- Work to be completed -
Search the listing for the word "begin" and say how many lines have it, nothing besides.

- Data records -
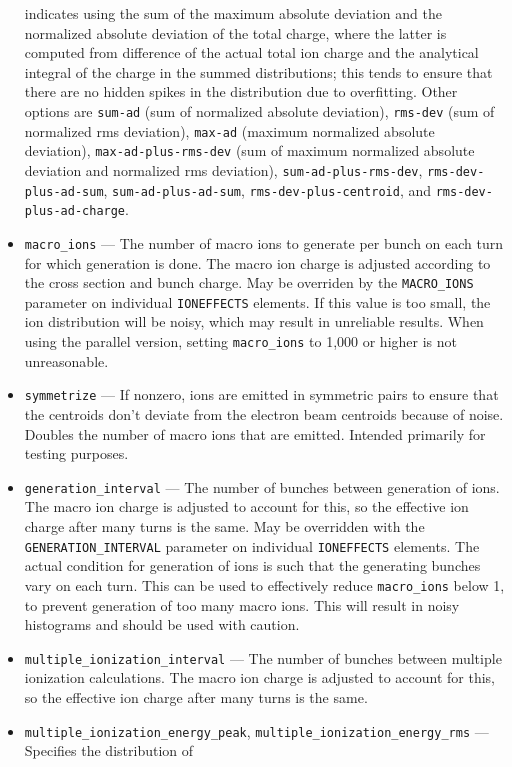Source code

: \documentclass[11pt]{article}
\begin{document}
\begin{itemize}
  indicates using the sum of the maximum absolute deviation and the normalized absolute deviation of the total charge, where
  the latter is computed from difference of the actual total ion charge and the analytical integral of the charge 
  in the summed distributions; this tends to ensure that there are no hidden spikes in the distribution due to overfitting.
  Other options are \verb|sum-ad| (sum of normalized absolute deviation), \verb|rms-dev| (sum of normalized rms deviation),
  \verb|max-ad| (maximum normalized absolute deviation), \verb|max-ad-plus-rms-dev| (sum of maximum normalized absolute 
  deviation and normalized rms deviation), \verb|sum-ad-plus-rms-dev|, \verb|rms-dev-plus-ad-sum|, \verb|sum-ad-plus-ad-sum|,
  \verb|rms-dev-plus-centroid|, and \verb|rms-dev-plus-ad-charge|.
\item \verb|macro_ions| --- The number of macro ions to generate per bunch on each turn for which generation is done. 
  The macro ion charge is adjusted
  according to the cross section and bunch charge. May be overriden by the \verb|MACRO_IONS| parameter on individual
  \verb|IONEFFECTS| elements.
  If this value is too small, the ion distribution will be noisy, which may result in unreliable results.
  When using the parallel version, setting \verb|macro_ions| to 1,000 or higher is not unreasonable.
\item \verb|symmetrize| --- If nonzero, ions are emitted in symmetric pairs to ensure that the centroids don't deviate
  from the electron beam centroids because of noise. Doubles the number of macro ions that are emitted. Intended primarily for
  testing purposes.
\item \verb|generation_interval| --- The number of bunches between generation of ions. The macro ion charge is adjusted
  to account for this, so the effective ion charge after many turns is the same. May be overridden with the
  \verb|GENERATION_INTERVAL| parameter on individual \verb|IONEFFECTS| elements. The actual condition for generation of
  ions is such that the generating bunches vary on each turn. This can be used to effectively reduce \verb|macro_ions|
  below 1, to prevent generation of too many macro ions.
  This will result in noisy histograms and should be used with caution.
\item \verb|multiple_ionization_interval| --- The number of bunches between multiple ionization calculations.  
      The macro ion charge is adjusted
      to account for this, so the effective ion charge after many turns is the same.
\item \verb|multiple_ionization_energy_peak|, \verb|multiple_ionization_energy_rms| --- Specifies the distribution of

\end{itemize}
\end{document}
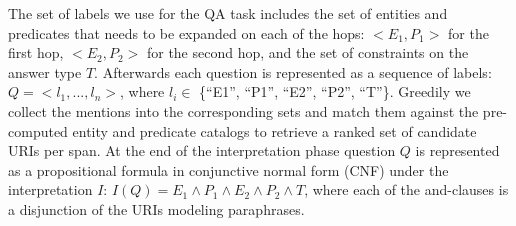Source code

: 






The set of labels we use for the QA task includes the set of entities and predicates that needs to be expanded on each of the hops: $<E_1, P_1>$ for the first hop, $<E_2, P_2>$ for the second hop, and the set of constraints on the answer type $T$.
Afterwards each question is represented as a sequence of labels: $Q=<l_1, ... , l_n>$, where $l_i \in$ \{``E1'', ``P1'', ``E2'', ``P2'', ``T''\}.
Greedily we collect the mentions into the corresponding sets and match them against the pre-computed entity and predicate catalogs to retrieve a ranked set of candidate URIs per span.
At the end of the interpretation phase question $Q$ is represented as a propositional formula in conjunctive normal form (CNF) under the interpretation $I$: $I(Q) = E_1 \wedge P_1 \wedge E_2 \wedge P_2 \wedge T$, where each of the and-clauses is a disjunction of the URIs modeling paraphrases.

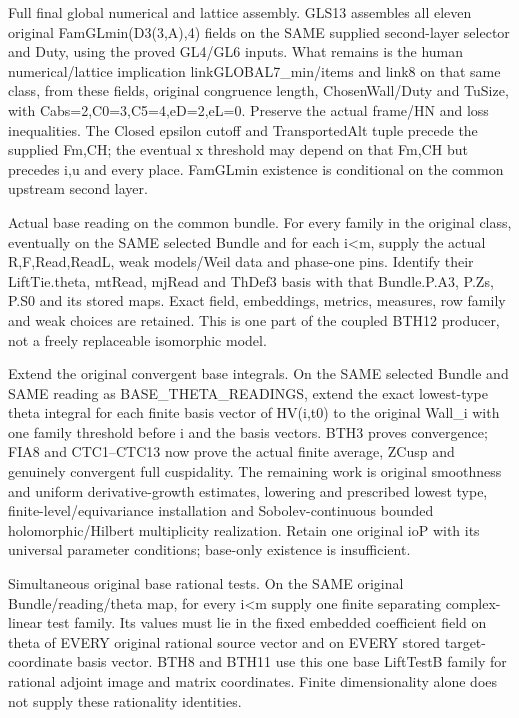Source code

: \begin{description}[style=nextline]
\item[31. TASK\_GL\_FINAL\_ASSEMBLY --- B] Full final global numerical and lattice assembly. GLS13 assembles all eleven original FamGLmin(D3(3,A),4) fields on the SAME supplied second-layer selector and Duty, using the proved GL4/GL6 inputs. What remains is the human numerical/lattice implication linkGLOBAL7\_min/items and link8 on that same class, from these fields, original congruence length, ChosenWall/Duty and TuSize, with Cabs=2,C0=3,C5=4,eD=2,eL=0. Preserve the actual frame/HN and loss inequalities. The Closed epsilon cutoff and TransportedAlt tuple precede the supplied Fm,CH; the eventual x threshold may depend on that Fm,CH but precedes i,u and every place. FamGLmin existence is conditional on the common upstream second layer.

\item[32. BASE\_THETA\_READINGS --- C] Actual base reading on the common bundle. For every family in the original class, eventually on the SAME selected Bundle and for each i<m, supply the actual R,F,Read,ReadL, weak models/Weil data and phase-one pins. Identify their LiftTie.theta, mtRead, mjRead and ThDef3 basis with that Bundle.P.A3, P.Zs, P.S0 and its stored maps. Exact field, embeddings, metrics, measures, row family and weak choices are retained. This is one part of the coupled BTH12 producer, not a freely replaceable isomorphic model.

\item[33. BASE\_THETA\_CUSPIDAL\_EXTENSION --- C] Extend the original convergent base integrals. On the SAME selected Bundle and SAME reading as BASE\_THETA\_READINGS, extend the exact lowest-type theta integral for each finite basis vector of HV(i,t0) to the original Wall\_i with one family threshold before i and the basis vectors. BTH3 proves convergence; FIA8 and CTC1–CTC13 now prove the actual finite average, ZCusp and genuinely convergent full cuspidality. The remaining work is original smoothness and uniform derivative-growth estimates, lowering and prescribed lowest type, finite-level/equivariance installation and Sobolev-continuous bounded holomorphic/Hilbert multiplicity realization. Retain one original ioP with its universal parameter conditions; base-only existence is insufficient.

\item[34. BASE\_THETA\_RATIONAL\_TESTS --- C] Simultaneous original base rational tests. On the SAME original Bundle/reading/theta map, for every i<m supply one finite separating complex-linear test family. Its values must lie in the fixed embedded coefficient field on theta of EVERY original rational source vector and on EVERY stored target-coordinate basis vector. BTH8 and BTH11 use this one base LiftTestB family for rational adjoint image and matrix coordinates. Finite dimensionality alone does not supply these rationality identities.


\end{description}
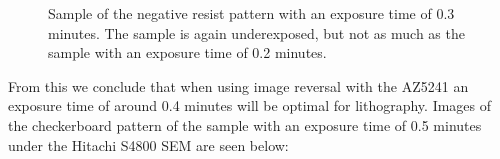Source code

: \begin{figure}[H]
	\centering
	\caption{Sample of the negative resist pattern with an exposure time of 0.3 minutes. The sample is again underexposed, but not as much as the sample with an exposure time of 0.2 minutes.}
	\label{fig:b2i1}
\end{figure}

From this we conclude that when using image reversal with the AZ5241 an exposure time of around 0.4 minutes will be optimal for lithography. Images of the checkerboard pattern of the sample with an exposure time of 0.5 minutes under the Hitachi S4800 SEM are seen below:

- Expected answer -
4